The work performed under Dr. Malins’ supervision fundamentally altered the course of marine science and marine resource management in Puget Sound. Over the next decades, both the Puyallup River estuary in Tacoma and the Duwamish estuary in Seattle would be designated as “Superfund” sites, locations so contaminated that the federal government would intervene to plan, fund, and enforce cleanup efforts.
What's happening to our fish?
The State of Washington created the Puget Sound Water Quality Authority in 1983 as an advisory body to try to address a wide range of emerging water pollution issues, including the problems of sediments and fish. That body became a permanent state agency in 1985 and, after several transformations, lives on today as the Puget Sound Partnership. [Editor's note: the Puget Sound Partnership is a collaborative partner of the Encyclopedia of Puget Sound.] Government, industry, and community organizations have devoted massive efforts toward cleaning up the sediments and restoring the fish populations to health, and have made progress in many areas.

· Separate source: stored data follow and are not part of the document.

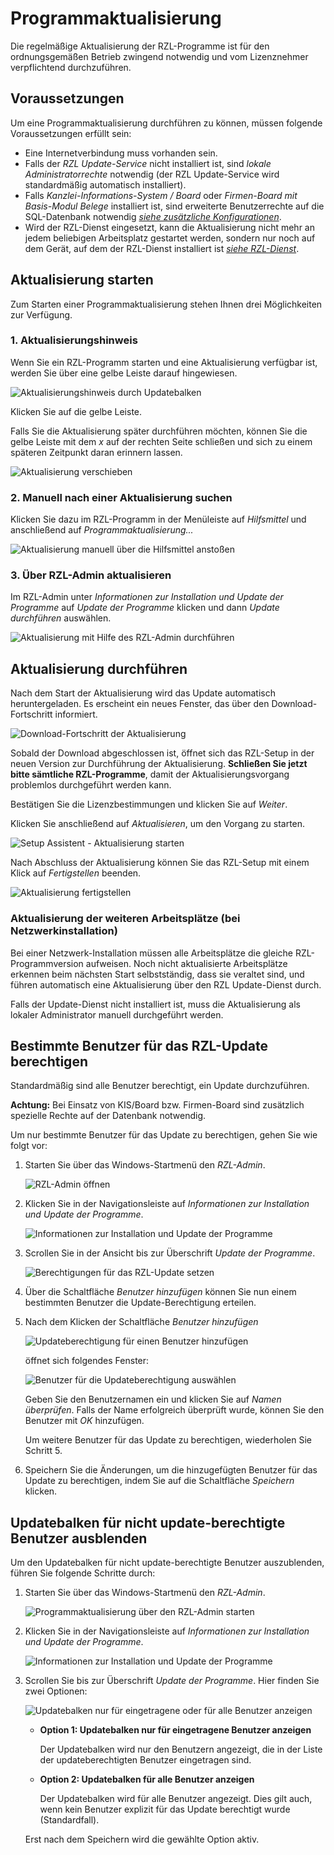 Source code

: # Programmaktualisierung

Die regelmäßige Aktualisierung der RZL-Programme ist für den
ordnungsgemäßen Betrieb zwingend notwendig und vom Lizenznehmer
verpflichtend durchzuführen.

## Voraussetzungen

Um eine Programmaktualisierung durchführen zu können, müssen folgende
Voraussetzungen erfüllt sein:

- Eine Internetverbindung muss vorhanden sein.
- Falls der *RZL Update-Service* nicht installiert ist, sind *lokale
  Administratorrechte* notwendig (der RZL Update-Service wird
  standardmäßig automatisch installiert).
- Falls *Kanzlei-Informations-System / Board* oder *Firmen-Board mit
  Basis-Modul Belege* installiert ist, sind erweiterte Benutzerrechte
  auf die SQL-Datenbank notwendig [*siehe zusätzliche Konfigurationen*](installation-kis-board.md#zusatzliche-konfigurationen-optional).
- Wird der RZL-Dienst eingesetzt, kann die Aktualisierung nicht mehr
  an jedem beliebigen Arbeitsplatz gestartet werden, sondern nur noch
  auf dem Gerät, auf dem der RZL-Dienst installiert ist [*siehe RZL-Dienst*](dienst-installieren.md).

## Aktualisierung starten

Zum Starten einer Programmaktualisierung stehen Ihnen drei
Möglichkeiten zur Verfügung.

### 1. Aktualisierungshinweis

Wenn Sie ein RZL-Programm starten und eine Aktualisierung verfügbar
ist, werden Sie über eine gelbe Leiste darauf hingewiesen.

![Aktualisierungshinweis durch Updatebalken](img/Programmaktualisierung_Hinweis.jpg)

Klicken Sie auf die gelbe Leiste.

Falls Sie die Aktualisierung später durchführen möchten, können Sie
die gelbe Leiste mit dem *x* auf der rechten Seite schließen und sich
zu einem späteren Zeitpunkt daran erinnern lassen.

![Aktualisierung verschieben](img/Programmaktualisierung_ZeitpunktVerschieben.jpg)

### 2. Manuell nach einer Aktualisierung suchen

Klicken Sie dazu im RZL-Programm in der Menüleiste auf *Hilfsmittel*
und anschließend auf *Programmaktualisierung...*

![Aktualisierung manuell über die Hilfsmittel anstoßen](img/Programmaktualisierung_ManuellAnstossen.jpg)

### 3. Über RZL-Admin aktualisieren

Im RZL-Admin unter *Informationen zur Installation und Update der
Programme* auf *Update der Programme* klicken und dann *Update
durchführen* auswählen.

![Aktualisierung mit Hilfe des RZL-Admin durchführen](img/Programmaktualisierung_RZLAdmin.png)

## Aktualisierung durchführen

Nach dem Start der Aktualisierung wird das Update automatisch
heruntergeladen. Es erscheint ein neues Fenster, das über den
Download-Fortschritt informiert.

![Download-Fortschritt der Aktualisierung](img/Programmaktualisierung_Fortschrittsbalken.png)

Sobald der Download abgeschlossen ist, öffnet sich das RZL-Setup in
der neuen Version zur Durchführung der Aktualisierung. **Schließen Sie
jetzt bitte sämtliche RZL-Programme**, damit
der Aktualisierungsvorgang problemlos durchgeführt werden kann.

Bestätigen Sie die Lizenzbestimmungen und klicken Sie auf *Weiter*.

Klicken Sie anschließend auf *Aktualisieren*, um den Vorgang zu
starten.

![Setup Assistent - Aktualisierung starten](img/Programmaktualisierung_StartImSetupAssistent.png)

Nach Abschluss der Aktualisierung können Sie das RZL-Setup mit einem
Klick auf *Fertigstellen* beenden.

![Aktualisierung fertigstellen](img/Programmaktualisierung_Fertigstellen.jpg)

### Aktualisierung der weiteren Arbeitsplätze (bei Netzwerkinstallation)

Bei einer Netzwerk-Installation müssen alle Arbeitsplätze die gleiche
RZL-Programmversion aufweisen. Noch nicht aktualisierte Arbeitsplätze
erkennen beim nächsten Start selbstständig, dass sie veraltet sind,
und führen automatisch eine Aktualisierung über den RZL Update-Dienst
durch.

Falls der Update-Dienst nicht installiert ist, muss die Aktualisierung
als lokaler Administrator manuell durchgeführt werden.

## Bestimmte Benutzer für das RZL-Update berechtigen

Standardmäßig sind alle Benutzer berechtigt, ein Update durchzuführen.

**Achtung:** Bei Einsatz von KIS/Board bzw. Firmen-Board sind
zusätzlich spezielle Rechte auf der Datenbank notwendig.

Um nur bestimmte Benutzer für das Update zu berechtigen, gehen Sie wie
folgt vor:

1.  Starten Sie über das Windows-Startmenü den *RZL-Admin*.

    ![RZL-Admin öffnen](img/RZLAdmin_Oeffnen.png)

2.  Klicken Sie in der Navigationsleiste auf *Informationen zur
    Installation und Update der Programme*.

    ![Informationen zur Installation und Update der Programme](img/Programmaktualisierung_InformationUndUpdate.png)

3.  Scrollen Sie in der Ansicht bis zur Überschrift *Update der Programme*.

    ![Berechtigungen für das RZL-Update setzen](img/Programmaktualisierung_BerechtigungenSetzen.jpg)

4.  Über die Schaltfläche *Benutzer hinzufügen* können Sie nun einem
    bestimmten Benutzer die Update-Berechtigung erteilen.

5.  Nach dem Klicken der Schaltfläche *Benutzer hinzufügen*

    ![Updateberechtigung für einen Benutzer hinzufügen](img/Programmaktualisierung_BenutzerHinzufuegen.jpg)
    
    öffnet sich folgendes Fenster:

    ![Benutzer für die Updateberechtigung auswählen](img/Programmaktualisierung_BenutzerAuswaehlen.jpg)

    Geben Sie den Benutzernamen ein und klicken Sie auf *Namen
    überprüfen*. Falls der Name erfolgreich überprüft wurde, können Sie
    den Benutzer mit *OK* hinzufügen.

    Um weitere Benutzer für das Update zu berechtigen, wiederholen Sie
    Schritt 5.

6.  Speichern Sie die Änderungen, um die hinzugefügten Benutzer für das
    Update zu berechtigen, indem Sie auf die Schaltfläche *Speichern*
    klicken.

## Updatebalken für nicht update-berechtigte Benutzer ausblenden

Um den Updatebalken für nicht update-berechtigte Benutzer auszublenden,
führen Sie folgende Schritte durch:

1.  Starten Sie über das Windows-Startmenü den *RZL-Admin*.

    ![Programmaktualisierung über den RZL-Admin starten](img/Programmaktualisierung_RZLAdmin.png)

2.  Klicken Sie in der Navigationsleiste auf *Informationen zur
    Installation und Update der Programme*.

    ![Informationen zur Installation und Update der Programme](img/Programmaktualisierung_InformationUndUpdate.png)

3.  Scrollen Sie bis zur Überschrift *Update der Programme*.
    Hier finden Sie zwei Optionen:

    ![Updatebalken nur für eingetragene oder für alle Benutzer anzeigen](img/Programmaktualisierung_OptionenUpdatebalken.jpg)

    -   **Option 1: Updatebalken nur für eingetragene Benutzer anzeigen**
  
        Der Updatebalken wird nur den Benutzern angezeigt, die in der
        Liste der updateberechtigten Benutzer eingetragen sind.
   
    -   **Option 2: Updatebalken für alle Benutzer anzeigen**

        Der Updatebalken wird für alle Benutzer angezeigt. Dies gilt auch,
        wenn kein Benutzer explizit für das Update berechtigt wurde
        (Standardfall).

    Erst nach dem Speichern wird die gewählte Option aktiv.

Eventually, Dr. Malins saw that his research program had matured to the point where he could bequeath it to others. Thus, in 1986 he moved to the Pacific Northwest Research Foundation to study the broader topic of DNA damage in relation to the development of human cancers and other abnormalities. He also served as a scientific consultant on various matters, including for the federal government on the impacts of the Exxon Valdez oil spill. He was elected to the National Academy of Sciences in 1995.